**WHAT YOU NEED TO DO**
Everything in the listing except the pictures should be written out exactly.

**LISTED ENTRIES**
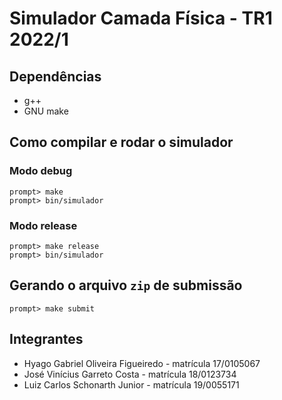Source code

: # Simulador Camada Física - TR1 2022/1

## Dependências
- g++
- GNU make

## Como compilar e rodar o simulador

### Modo debug
```
prompt> make
prompt> bin/simulador
```

### Modo release
```
prompt> make release
prompt> bin/simulador
```

## Gerando o arquivo `zip` de submissão
```
prompt> make submit
```

## Integrantes
- Hyago Gabriel Oliveira Figueiredo - matrícula 17/0105067
- José Vinícius Garreto Costa - matrícula 18/0123734
- Luiz Carlos Schonarth Junior - matrícula 19/0055171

**TASK RESPONSE**
Source code

: # Simulador Camada Física - TR1 2022/1

## Dependências
- g++
- GNU make

## Como compilar e rodar o simulador

### Modo debug
```
prompt> make
prompt> bin/simulador
```

### Modo release
```
prompt> make release
prompt> bin/simulador
```

## Gerando o arquivo `zip` de submissão
```
prompt> make submit
```

## Integrantes
- Hyago Gabriel Oliveira Figueiredo - matrícula 17/0105067
- José Vinícius Garreto Costa - matrícula 18/0123734
- Luiz Carlos Schonarth Junior - matrícula 19/0055171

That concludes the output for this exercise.